42 Facts about 42!

Forty Two

Who said that numbers can’t be fun? Numbers aren’t only fun to deal with, but they often lead to many fun facts that you didn’t know before.

Such a number is 42, and there are many mysteries revolving around this number. In this article, we’ll look at 42 facts about 42 that’ll leave you surprised. So, let’s get started, shall we?

  1. 42 is a pronic number, and this has been attracting mathematicians towards it for a long time. It means that 42 is the product of two consecutive integers. There aren’t many pronic numbers in the universe, and this makes 42 one of the rarest ones.
  2. Then again, 42 is a sphenic number as well. It means that 42 is the product of three prime numbers. The three prime numbers are distinct. Sphenic numbers aren’t as rare as Pronic numbers, but these are quite rare.
  3. 42 is also an abundant number. It means that the number itself is smaller than the sum of its proper divisors.
  4. In the book called “The Hitchhikers Guide to the Galaxy” by Douglas Adams, the number 42 is stated to be the answer to the ultimate question of life. Give this book a read to know and understand more about this context.
  5. Most wolves and adult dogs end up with 42 teeth.
  6. A marathon is 42,195 meters long.

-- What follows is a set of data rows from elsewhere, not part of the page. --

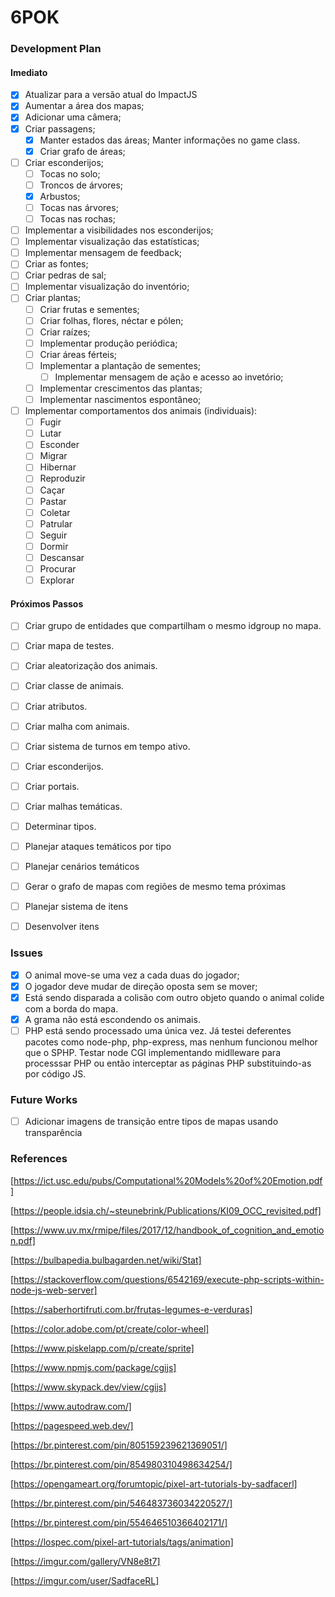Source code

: 
# 6POK

### Development Plan

#### Imediato

- [x] Atualizar para a versão atual do ImpactJS
- [x] Aumentar a área dos mapas;
- [x] Adicionar uma câmera;
- [x] Criar passagens;
    - [x] Manter estados das áreas; Manter informações no game class.
    - [x] Criar grafo de áreas;
- [ ] Criar esconderijos;
    - [ ] Tocas no solo;
    - [ ] Troncos de árvores;
    - [x] Arbustos;
    - [ ] Tocas nas árvores;
    - [ ] Tocas nas rochas;
- [ ] Implementar a visibilidades nos esconderijos;
- [ ] Implementar visualização das estatísticas;
- [ ] Implementar mensagem de feedback;
- [ ] Criar as fontes;
- [ ] Criar pedras de sal;
- [ ] Implementar visualização do inventório;
- [ ] Criar plantas;
    - [ ] Criar frutas e sementes;
    - [ ] Criar folhas, flores, néctar e pólen;
    - [ ] Criar raízes;
    - [ ] Implementar produção periódica;
    - [ ] Criar áreas férteis;
    - [ ] Implementar a plantação de sementes;
        - [ ] Implementar mensagem de ação e acesso ao invetório;
    - [ ] Implementar crescimentos das plantas;
    - [ ] Implementar nascimentos espontâneo;
- [ ] Implementar comportamentos dos animais (individuais):
    - [ ] Fugir
    - [ ] Lutar
    - [ ] Esconder
    - [ ] Migrar
    - [ ] Hibernar
    - [ ] Reproduzir
    - [ ] Caçar
    - [ ] Pastar
    - [ ] Coletar
    - [ ] Patrular
    - [ ] Seguir
    - [ ] Dormir
    - [ ] Descansar
    - [ ] Procurar
    - [ ] Explorar

#### Próximos Passos

- [ ] Criar grupo de entidades que compartilham o mesmo idgroup no mapa.
- [ ] Criar mapa de testes.
- [ ] Criar aleatorização dos animais.
- [ ] Criar classe de animais.
- [ ] Criar atributos.
- [ ] Criar malha com animais.
- [ ] Criar sistema de turnos em tempo ativo.
- [ ] Criar esconderijos.
- [ ] Criar portais.
- [ ] Criar malhas temáticas.
- [ ] Determinar tipos.


- [ ] Planejar ataques temáticos por tipo
- [ ] Planejar cenários temáticos
- [ ] Gerar o grafo de mapas com regiões de mesmo tema próximas
- [ ] Planejar sistema de itens
- [ ] Desenvolver itens

### Issues

- [x] O animal move-se uma vez a cada duas do jogador;
- [x] O jogador deve mudar de direção oposta sem se mover;
- [x] Está sendo disparada a colisão com outro objeto quando o animal colide com a borda do mapa.
- [x] A grama não está escondendo os animais.
- [ ] PHP está sendo processado uma única vez. Já testei deferentes pacotes como node-php, php-express, mas nenhum funcionou melhor que o SPHP. Testar node CGI implementando midlleware para processsar PHP ou então interceptar as páginas PHP substituindo-as por código JS.

### Future Works

- [ ] Adicionar imagens de transição entre tipos de mapas usando transparência

### References

[https://ict.usc.edu/pubs/Computational%20Models%20of%20Emotion.pdf]

[https://people.idsia.ch/~steunebrink/Publications/KI09_OCC_revisited.pdf]

[https://www.uv.mx/rmipe/files/2017/12/handbook_of_cognition_and_emotion.pdf]

[https://bulbapedia.bulbagarden.net/wiki/Stat]

[https://stackoverflow.com/questions/6542169/execute-php-scripts-within-node-js-web-server]

[https://saberhortifruti.com.br/frutas-legumes-e-verduras]

[https://color.adobe.com/pt/create/color-wheel]

[https://www.piskelapp.com/p/create/sprite]

[https://www.npmjs.com/package/cgijs]

[https://www.skypack.dev/view/cgijs]

[https://www.autodraw.com/]

[https://pagespeed.web.dev/]

[https://br.pinterest.com/pin/805159239621369051/]

[https://br.pinterest.com/pin/854980310498634254/]

[https://opengameart.org/forumtopic/pixel-art-tutorials-by-sadfacerl]

[https://br.pinterest.com/pin/546483736034220527/]

[https://br.pinterest.com/pin/554646510366402171/]

[https://lospec.com/pixel-art-tutorials/tags/animation]

[https://imgur.com/gallery/VN8e8t7]

[https://imgur.com/user/SadfaceRL]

However, it was 42 kilometers originally. The extra 195 meters were added later on so that the race could finish right in front of the royal box. This change was made in the 1908 Olympics.
  7. If you’re a fan of paintings, probably you’ve heard of the “Cheese Shop” painting by Monty Python. In this picture, many cheese wheels come with the number 42.
  8. Jackie Robinson, the first African-American baseball player, used to wear a jersey labeled 42.
  9. The movie that’s been made on the life of Jackie Robinson is named ‘42’.
  10. The element ‘Molybdenum’ has an atomic number of 42.
  11. The standard oil barrels of the US contains 42 gallons of oil. Each gallon is usually defined as 3.8 liters.
  12. The band known as ‘Level 42’ was initially known as ‘42’ only. However, after the release of the book “The Hitchhikers Guide to The Galaxy”, the management team of this band decided to add ‘Level’ to the name.
  13. In an episode of The Simpsons, Wiggum the police chief replies to a question with ‘42’.
  14. The number of dots on a pair of dice always sums up to ‘42’.
  15. Roman emperor Claudius took the throne at an age of 50 years, following the assassination of his nephew Caligula. Caligula was assassinated in the year 42 AD.
  16. The TIFF-file format is important as it helps store image files. Every TIFF file starts with the number ‘42’. What’s more interesting is that this number was chosen due to its philosophical significance.
  17. A rainbow can only be seen if the observer is at an angle of 42 degrees opposite to the light source.
  18. There are a total of 42 illustrations in the book “Alice in Wonderland” by Lewis Carroll.
  19. The real 42nd president of the USA is George W. Bush.
  20. The favorite number of Dr. House from the House MD series is 42.
  21. Apartment 42 is the apartment of Fox Mulders from The X-Files.
  22. In Toy Story, you’ll find that the shipping number of Buzz Lightyear is also 42.
  23. Coldplay has a song called ‘42’.
  24. If you ask for the answer to life, the universe, and everything else on Wolfram Alpha, it’ll reply with ‘42’.
  25. The Gutenberg bible comes with 42 lines on each page.
  26. The episode of Dr. Who titled ‘42’ runs exactly for 42 minutes.
  27. The souls of the dead in ancient Egypt had to face 42 judges.
  28. There are exactly 42 laws of cricket!
  29. The country calling code of Czechoslovakia was +42. As this country got split back in 1993, the calling codes used are +420 and +421.
  30. In Romeo and Juliet were written by the famous Shakespeare, Juliet had fallen asleep for 42 hours.
  31. The new building built to house the growing number of scientists at CERN was named Building 42.
  32. In the book of revelation, it’s said that a beast will rule all the human beings on earth for 42 months.
  33. The three best selling albums of all time are Back in Black by AC/DC, The Dark Side of the Moon by Pink Floyd, and Thriller by Michael Jackson, all have a playtime of 42 minutes.
  34. There’s a 183-meter long building in London made back in the 1980s which was the tallest building in London back then, and it’s called Tower 42.
  35. Harry finds out that he’s a Wizard on the 42nd page of the philosopher’s stone book.
  36. The board game ‘Risk’ comes with 42 territories in total.
  37. Prince Albert, Queen Victoria’s husband, passed away when he was 42 years old, leaving a total of 42 grandchildren.
  38. The Birdman of Alcatraz was imprisoned in cell number 42.
  39. There’s a red dwarf with a 42 in its name, and it’s called Kepler-42.
  40. Elvis Presley had passed away only at an age of 42.
  41. You’ll find tons of references to the number ‘42’ on the TV show Lost. You’ll find planes with 42 rows of seats and much more.
  42. 42nd Street is where you’ll find one of the most important buildings in New York.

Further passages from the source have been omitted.